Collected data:
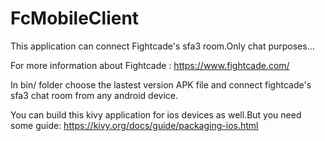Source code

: # FcMobileClient

This application can connect Fightcade's sfa3 room.Only chat purposes...

For more information about Fightcade : https://www.fightcade.com/

In bin/ folder choose the lastest version APK file and connect fightcade's sfa3 chat room from any android device.

You can build this kivy application for ios devices as well.But you need some guide: https://kivy.org/docs/guide/packaging-ios.html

THE TASK ▸
Leave the pictures out and copy the rest of the data exactly.

ANSWER SECTION ▸
Source code

: # FcMobileClient

This application can connect Fightcade's sfa3 room.Only chat purposes...

For more information about Fightcade : https://www.fightcade.com/

In bin/ folder choose the lastest version APK file and connect fightcade's sfa3 chat room from any android device.

You can build this kivy application for ios devices as well.But you need some guide: https://kivy.org/docs/guide/packaging-ios.html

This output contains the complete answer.